- _EXERCISE_
Nothing may be dropped or added when the entries below are copied.

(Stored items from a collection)
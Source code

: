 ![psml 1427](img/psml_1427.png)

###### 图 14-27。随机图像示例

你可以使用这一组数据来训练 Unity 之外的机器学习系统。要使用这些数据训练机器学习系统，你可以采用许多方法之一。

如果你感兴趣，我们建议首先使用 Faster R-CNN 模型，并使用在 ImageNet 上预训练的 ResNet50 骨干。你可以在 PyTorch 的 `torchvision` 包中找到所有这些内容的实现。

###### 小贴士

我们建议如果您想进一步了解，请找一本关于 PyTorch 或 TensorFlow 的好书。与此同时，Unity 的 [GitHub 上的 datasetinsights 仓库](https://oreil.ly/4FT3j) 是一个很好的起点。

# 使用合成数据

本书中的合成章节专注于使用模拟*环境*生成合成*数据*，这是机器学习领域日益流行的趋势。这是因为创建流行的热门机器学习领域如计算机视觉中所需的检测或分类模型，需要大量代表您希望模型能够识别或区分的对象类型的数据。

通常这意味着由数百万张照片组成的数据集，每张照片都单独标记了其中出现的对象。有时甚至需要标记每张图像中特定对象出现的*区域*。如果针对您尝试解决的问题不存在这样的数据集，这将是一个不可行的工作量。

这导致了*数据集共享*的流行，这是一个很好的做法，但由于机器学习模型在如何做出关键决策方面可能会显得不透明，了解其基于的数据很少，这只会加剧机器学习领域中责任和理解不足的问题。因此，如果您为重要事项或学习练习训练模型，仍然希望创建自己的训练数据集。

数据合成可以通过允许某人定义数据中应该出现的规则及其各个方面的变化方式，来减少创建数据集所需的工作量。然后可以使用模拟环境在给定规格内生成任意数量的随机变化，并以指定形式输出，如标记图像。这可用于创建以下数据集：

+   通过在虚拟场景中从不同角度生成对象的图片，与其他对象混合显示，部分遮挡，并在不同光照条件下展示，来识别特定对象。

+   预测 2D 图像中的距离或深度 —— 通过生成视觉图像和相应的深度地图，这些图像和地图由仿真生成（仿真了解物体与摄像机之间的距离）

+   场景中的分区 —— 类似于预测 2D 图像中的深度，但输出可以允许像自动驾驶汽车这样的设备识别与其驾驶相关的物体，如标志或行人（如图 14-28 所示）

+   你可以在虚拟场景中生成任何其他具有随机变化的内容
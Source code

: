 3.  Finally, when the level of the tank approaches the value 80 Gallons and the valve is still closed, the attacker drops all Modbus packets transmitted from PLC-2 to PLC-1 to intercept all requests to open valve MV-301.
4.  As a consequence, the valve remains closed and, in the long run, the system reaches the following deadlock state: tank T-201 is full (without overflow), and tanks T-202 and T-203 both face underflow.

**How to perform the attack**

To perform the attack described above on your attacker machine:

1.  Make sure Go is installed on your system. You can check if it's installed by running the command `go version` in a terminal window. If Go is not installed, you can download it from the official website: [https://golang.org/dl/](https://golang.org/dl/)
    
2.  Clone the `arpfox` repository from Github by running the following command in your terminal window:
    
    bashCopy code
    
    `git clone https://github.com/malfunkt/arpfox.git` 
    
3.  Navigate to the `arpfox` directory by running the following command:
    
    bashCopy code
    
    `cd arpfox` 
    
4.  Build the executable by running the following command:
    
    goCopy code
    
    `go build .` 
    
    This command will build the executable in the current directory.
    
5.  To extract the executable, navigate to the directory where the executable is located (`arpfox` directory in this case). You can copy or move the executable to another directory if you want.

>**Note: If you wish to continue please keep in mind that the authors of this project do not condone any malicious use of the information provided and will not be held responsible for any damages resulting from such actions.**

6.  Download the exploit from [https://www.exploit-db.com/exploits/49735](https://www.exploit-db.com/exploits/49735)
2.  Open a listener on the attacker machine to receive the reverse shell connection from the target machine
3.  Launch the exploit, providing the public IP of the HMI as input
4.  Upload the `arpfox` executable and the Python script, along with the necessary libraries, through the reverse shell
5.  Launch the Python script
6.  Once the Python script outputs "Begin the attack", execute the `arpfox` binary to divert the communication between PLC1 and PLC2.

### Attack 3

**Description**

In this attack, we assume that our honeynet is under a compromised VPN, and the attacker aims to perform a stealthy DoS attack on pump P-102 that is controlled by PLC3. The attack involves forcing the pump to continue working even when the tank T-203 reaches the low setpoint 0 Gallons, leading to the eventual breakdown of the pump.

- _WRITTEN SOLUTION_
Source code

: ![psml 1427](img/psml_1427.png)

###### 图 14-27。随机图像示例

你可以使用这一组数据来训练 Unity 之外的机器学习系统。要使用这些数据训练机器学习系统，你可以采用许多方法之一。

如果你感兴趣，我们建议首先使用 Faster R-CNN 模型，并使用在 ImageNet 上预训练的 ResNet50 骨干。你可以在 PyTorch 的 `torchvision` 包中找到所有这些内容的实现。

###### 小贴士

我们建议如果您想进一步了解，请找一本关于 PyTorch 或 TensorFlow 的好书。与此同时，Unity 的 [GitHub 上的 datasetinsights 仓库](https://oreil.ly/4FT3j) 是一个很好的起点。

# 使用合成数据

本书中的合成章节专注于使用模拟*环境*生成合成*数据*，这是机器学习领域日益流行的趋势。这是因为创建流行的热门机器学习领域如计算机视觉中所需的检测或分类模型，需要大量代表您希望模型能够识别或区分的对象类型的数据。

通常这意味着由数百万张照片组成的数据集，每张照片都单独标记了其中出现的对象。有时甚至需要标记每张图像中特定对象出现的*区域*。如果针对您尝试解决的问题不存在这样的数据集，这将是一个不可行的工作量。

这导致了*数据集共享*的流行，这是一个很好的做法，但由于机器学习模型在如何做出关键决策方面可能会显得不透明，了解其基于的数据很少，这只会加剧机器学习领域中责任和理解不足的问题。因此，如果您为重要事项或学习练习训练模型，仍然希望创建自己的训练数据集。

数据合成可以通过允许某人定义数据中应该出现的规则及其各个方面的变化方式，来减少创建数据集所需的工作量。然后可以使用模拟环境在给定规格内生成任意数量的随机变化，并以指定形式输出，如标记图像。这可用于创建以下数据集：

+   通过在虚拟场景中从不同角度生成对象的图片，与其他对象混合显示，部分遮挡，并在不同光照条件下展示，来识别特定对象。

+   预测 2D 图像中的距离或深度 —— 通过生成视觉图像和相应的深度地图，这些图像和地图由仿真生成（仿真了解物体与摄像机之间的距离）

+   场景中的分区 —— 类似于预测 2D 图像中的深度，但输出可以允许像自动驾驶汽车这样的设备识别与其驾驶相关的物体，如标志或行人（如图 14-28 所示）

+   你可以在虚拟场景中生成任何其他具有随机变化的内容
Source code

: 3.  Finally, when the level of the tank approaches the value 80 Gallons and the valve is still closed, the attacker drops all Modbus packets transmitted from PLC-2 to PLC-1 to intercept all requests to open valve MV-301.
4.  As a consequence, the valve remains closed and, in the long run, the system reaches the following deadlock state: tank T-201 is full (without overflow), and tanks T-202 and T-203 both face underflow.

**How to perform the attack**

To perform the attack described above on your attacker machine:

1.  Make sure Go is installed on your system. You can check if it's installed by running the command `go version` in a terminal window. If Go is not installed, you can download it from the official website: [https://golang.org/dl/](https://golang.org/dl/)
    
2.  Clone the `arpfox` repository from Github by running the following command in your terminal window:
    
    bashCopy code
    
    `git clone https://github.com/malfunkt/arpfox.git` 
    
3.  Navigate to the `arpfox` directory by running the following command:
    
    bashCopy code
    
    `cd arpfox` 
    
4.  Build the executable by running the following command:
    
    goCopy code
    
    `go build .` 
    
    This command will build the executable in the current directory.
    
5.  To extract the executable, navigate to the directory where the executable is located (`arpfox` directory in this case). You can copy or move the executable to another directory if you want.

>**Note: If you wish to continue please keep in mind that the authors of this project do not condone any malicious use of the information provided and will not be held responsible for any damages resulting from such actions.**

6.  Download the exploit from [https://www.exploit-db.com/exploits/49735](https://www.exploit-db.com/exploits/49735)
2.  Open a listener on the attacker machine to receive the reverse shell connection from the target machine
3.  Launch the exploit, providing the public IP of the HMI as input
4.  Upload the `arpfox` executable and the Python script, along with the necessary libraries, through the reverse shell
5.  Launch the Python script
6.  Once the Python script outputs "Begin the attack", execute the `arpfox` binary to divert the communication between PLC1 and PLC2.

### Attack 3

**Description**

In this attack, we assume that our honeynet is under a compromised VPN, and the attacker aims to perform a stealthy DoS attack on pump P-102 that is controlled by PLC3. The attack involves forcing the pump to continue working even when the tank T-203 reaches the low setpoint 0 Gallons, leading to the eventual breakdown of the pump.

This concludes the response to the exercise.